Berklee College of Music, Inc v Music Industry Educators, Inc., Civil Action No. 09-cv-11627-JLT, 2010 U.S. Dist. LEXIS 78970 (D. Mass. Aug. 4, 2010) (Tauro, D.J.) [Infringement, Personal Jurisdiction].

Plaintiff Berklee College of Music, Inc. (“Berklee”) brought this action against Defendants Music Industry Educators, Inc. (“MIE”) and its majority owner John Terrell, alleging trademark and copyright infringement, unfair competition, and deceptive trade practices under M.G.L. c. 93A stemming from publication of Berklee’s copyrighted material and trademarks on MIE’s website. MIE, a Florida corporation, moved to dismiss this action for lack of personal jurisdiction and improper venue. Additionally, MIE moved to dismiss the 93A claims under a theory of federal preemption.

The District Court (Tauro, D.J.) held that personal jurisdiction exists over MIE because MIE’s “alleged misuse of trademarks belonging to a Massachusetts company is enough to constitute minimum contacts for the purpose of establishing personal jurisdiction.” Specifically, with regard to the relatedness prong of the personal jurisdiction inquiry, the Court found that the underlying claims arise out of MIE’s activities in Massachusetts because the allegedly infringing materials were taken from Berklee’s website in Massachusetts. The District Court noted that “it is well-established that the relatedness prong is satisfied when . . . the alleged wrong arises out of the publication of a website ‘continuously available to Massachusetts residents and causing tortuous injury in Massachusetts.’” Similarly, with regard to the purposeful availment prong of the personal jurisdiction inquiry, the Court held that Defendants purposefully availed themselves of the privilege of doing business in Massachusetts because MIE “targeted” Berklee by allegedly copying Berklee’s marks without permission and transmitting the allegedly infringing marks back into Massachusetts via MIE’s own website. Finally, with regard to the reasonableness prong of the personal jurisdiction inquiry, the Court noted that the burden on MIE in appearing in Massachusetts was limited because MIE, through its alleged conduct, “knowingly assumed the risk” of being required to appear in a Massachusetts court.

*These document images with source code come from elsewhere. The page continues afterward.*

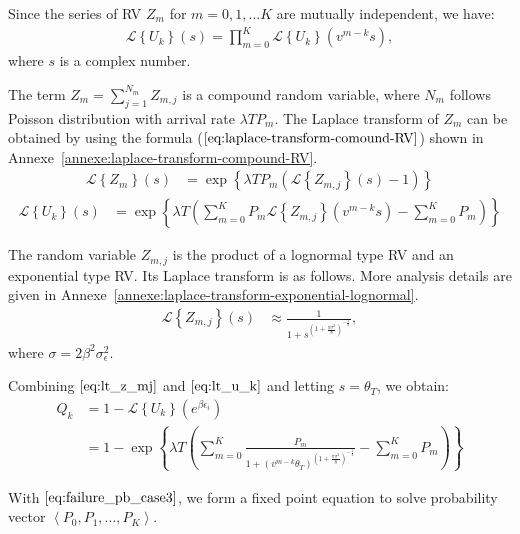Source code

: Since the series of RV $Z_m$ for $m=0,1,...K$ are mutually independent, we have:
\begin{align*}
	\mathcal{L} \left\lbrace U_k \right\rbrace \left( s \right)= \prod_{m=0}^{K} \mathcal{L} \left\lbrace U_k \right\rbrace \left( v^{m-k} s \right),
\end{align*}
where $s$ is a complex number.

The term $Z_m = \sum_{j=1}^{N_m} Z_{m,j}$ is a compound random variable, where $N_m$ follows Poisson distribution with arrival rate $\lambda T P_m$. The Laplace transform of $Z_m$ can be obtained by using the formula ($\ref{eq:laplace-transform-comound-RV}$) shown in Annexe~\ref{annexe:laplace-transform-compound-RV}.
\begin{align*}
	\mathcal{L} \left\lbrace Z_m \right\rbrace \left( s \right)&= \exp\left\lbrace \lambda T P_m \left( \mathcal{L} \left\lbrace Z_{m,j} \right\rbrace \left( s \right)  - 1\right) \right\rbrace 
\end{align*}
\begin{align}
	\label{eq:lt_u_k}
	\mathcal{L} \left\lbrace U_k \right\rbrace \left( s \right) &= \exp\left\lbrace 
	\lambda T\left( \sum_{m=0}^{K}P_m \mathcal{L} \left\lbrace Z_{m,j} \right\rbrace \left( v^{m-k} s \right) - \sum_{m=0}^{K}P_m\right) 
	\right\rbrace
\end{align}

The random variable $Z_{m,j}$ is the product of a lognormal type RV and an exponential type RV. Its Laplace transform is as follows. More analysis details are given in Annexe~\ref{annexe:laplace-transform-exponential-lognormal}.
\begin{align}
	\label{eq:lt_z_mj}
	\mathcal{L} \left\lbrace Z_{m,j} \right\rbrace \left( s \right)
	&\approx  \frac{1}{1 + s ^{\left( 1 +\frac{\pi \sigma^2}{8} \right)^{-\frac{1}{2}}}},
\end{align}
where $\sigma = 2\beta^2\sigma_{\epsilon}^2$.

Combining $\eqref{eq:lt_z_mj}$ and $\eqref{eq:lt_u_k}$ and letting $s = \theta_{T}$, we obtain:
\begin{align}
	\label{eq:failure_pb_case3}
	Q_{k}  &=  1- \mathcal{L} \left\lbrace U_k \right\rbrace \left( e^{\beta\epsilon_i} \right) \nonumber\\
	&= 1- \exp\left\lbrace \lambda T\left( \sum_{m=0}^{K} \frac{P_m}{1 + \left( v^{m-k} \theta_{T} \right) ^{\left( 1 +\frac{\pi \sigma^2}{8} \right)^{-\frac{1}{2}}}} -\sum_{m=0}^{K}P_m \right) \right\rbrace 
\end{align}

With $\eqref{eq:failure_pb_case3}$, we form a fixed point equation to solve probability vector $\left\langle P_0, P_1, ..., P_K\right\rangle$.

Noting that defendant Terrell was the founder and sole corporate officer of MIE and that responsibility for the allegedly infringing acts seem to “fall squarely on Terrell’s shoulders,” the District Court also held that Terrell is subject to personal jurisdiction in Massachusetts. “[T]he First Circuit held that a corporate officer may be subject to personal jurisdiction based on infringing acts of his employer if he is a ‘moving, active, conscious force behind the infringement.’”

The District Court also summarily denied MIE’s motion to dismiss for improper venue, noting that a defendant corporation is “deemed to reside in any judicial district in which it is subject to personal jurisdiction at the time the action is commenced.” With regard to defendant Terrell, the District Court held that Massachusetts is a proper venue “whenever personal jurisdiction may be obtained under the applicable long-arm statute thereby collapsing the two concepts into one.”

Finally, with regard to Berklee’s 93A claim, the District Court noted that although state causes of action based on copyright are generally preempted, preemption is not appropriate in this case because the 93A claim is additionally based on trademark infringement.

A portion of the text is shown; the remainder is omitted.